Extracted entries:
==================================================

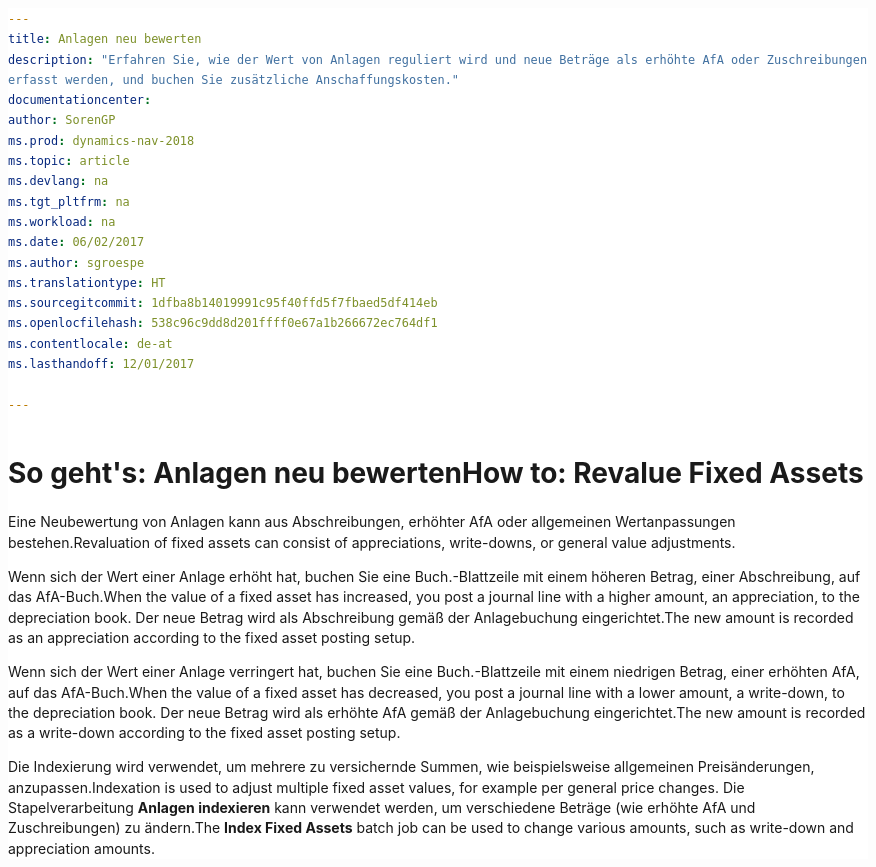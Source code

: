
 ```yaml
---
title: Anlagen neu bewerten
description: "Erfahren Sie, wie der Wert von Anlagen reguliert wird und neue Beträge als erhöhte AfA oder Zuschreibungen erfasst werden, und buchen Sie zusätzliche Anschaffungskosten."
documentationcenter: 
author: SorenGP
ms.prod: dynamics-nav-2018
ms.topic: article
ms.devlang: na
ms.tgt_pltfrm: na
ms.workload: na
ms.date: 06/02/2017
ms.author: sgroespe
ms.translationtype: HT
ms.sourcegitcommit: 1dfba8b14019991c95f40ffd5f7fbaed5df414eb
ms.openlocfilehash: 538c96c9dd8d201ffff0e67a1b266672ec764df1
ms.contentlocale: de-at
ms.lasthandoff: 12/01/2017

---
```

# <a name="how-to-revalue-fixed-assets"></a><span data-ttu-id="a5bac-103">So geht's: Anlagen neu bewerten</span><span class="sxs-lookup"><span data-stu-id="a5bac-103">How to: Revalue Fixed Assets</span></span>
<span data-ttu-id="a5bac-104">Eine Neubewertung von Anlagen kann aus Abschreibungen, erhöhter AfA oder allgemeinen Wertanpassungen bestehen.</span><span class="sxs-lookup"><span data-stu-id="a5bac-104">Revaluation of fixed assets can consist of appreciations, write-downs, or general value adjustments.</span></span>

<span data-ttu-id="a5bac-105">Wenn sich der Wert einer Anlage erhöht hat, buchen Sie eine Buch.-Blattzeile mit einem höheren Betrag, einer Abschreibung, auf das AfA-Buch.</span><span class="sxs-lookup"><span data-stu-id="a5bac-105">When the value of a fixed asset has increased, you post a journal line with a higher amount, an appreciation, to the depreciation book.</span></span> <span data-ttu-id="a5bac-106">Der neue Betrag wird als Abschreibung gemäß der Anlagebuchung eingerichtet.</span><span class="sxs-lookup"><span data-stu-id="a5bac-106">The new amount is recorded as an appreciation according to the fixed asset posting setup.</span></span>

<span data-ttu-id="a5bac-107">Wenn sich der Wert einer Anlage verringert hat, buchen Sie eine Buch.-Blattzeile mit einem niedrigen Betrag, einer erhöhten AfA, auf das AfA-Buch.</span><span class="sxs-lookup"><span data-stu-id="a5bac-107">When the value of a fixed asset has decreased, you post a journal line with a lower amount, a write-down, to the depreciation book.</span></span> <span data-ttu-id="a5bac-108">Der neue Betrag wird als erhöhte AfA gemäß der Anlagebuchung eingerichtet.</span><span class="sxs-lookup"><span data-stu-id="a5bac-108">The new amount is recorded as a write-down according to the fixed asset posting setup.</span></span>

<span data-ttu-id="a5bac-109">Die Indexierung wird verwendet, um mehrere zu versichernde Summen, wie beispielsweise allgemeinen Preisänderungen, anzupassen.</span><span class="sxs-lookup"><span data-stu-id="a5bac-109">Indexation is used to adjust multiple fixed asset values, for example per general price changes.</span></span> <span data-ttu-id="a5bac-110">Die Stapelverarbeitung **Anlagen indexieren** kann verwendet werden, um verschiedene Beträge (wie erhöhte AfA und Zuschreibungen) zu ändern.</span><span class="sxs-lookup"><span data-stu-id="a5bac-110">The **Index Fixed Assets** batch job can be used to change various amounts, such as write-down and appreciation amounts.</span></span>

==================================================

Exercise instructions: Copy nothing but the lines from the top of the material through the line holding "Revalue Fixed Assets</span></span>", exactly as written; omit pictures.

Answer for the task:
Source code

:
 ```yaml
---
title: Anlagen neu bewerten
description: "Erfahren Sie, wie der Wert von Anlagen reguliert wird und neue Beträge als erhöhte AfA oder Zuschreibungen erfasst werden, und buchen Sie zusätzliche Anschaffungskosten."
documentationcenter: 
author: SorenGP
ms.prod: dynamics-nav-2018
ms.topic: article
ms.devlang: na
ms.tgt_pltfrm: na
ms.workload: na
ms.date: 06/02/2017
ms.author: sgroespe
ms.translationtype: HT
ms.sourcegitcommit: 1dfba8b14019991c95f40ffd5f7fbaed5df414eb
ms.openlocfilehash: 538c96c9dd8d201ffff0e67a1b266672ec764df1
ms.contentlocale: de-at
ms.lasthandoff: 12/01/2017

---
```

# <a name="how-to-revalue-fixed-assets"></a><span data-ttu-id="a5bac-103">So geht's: Anlagen neu bewerten</span><span class="sxs-lookup"><span data-stu-id="a5bac-103">How to: Revalue Fixed Assets</span></span>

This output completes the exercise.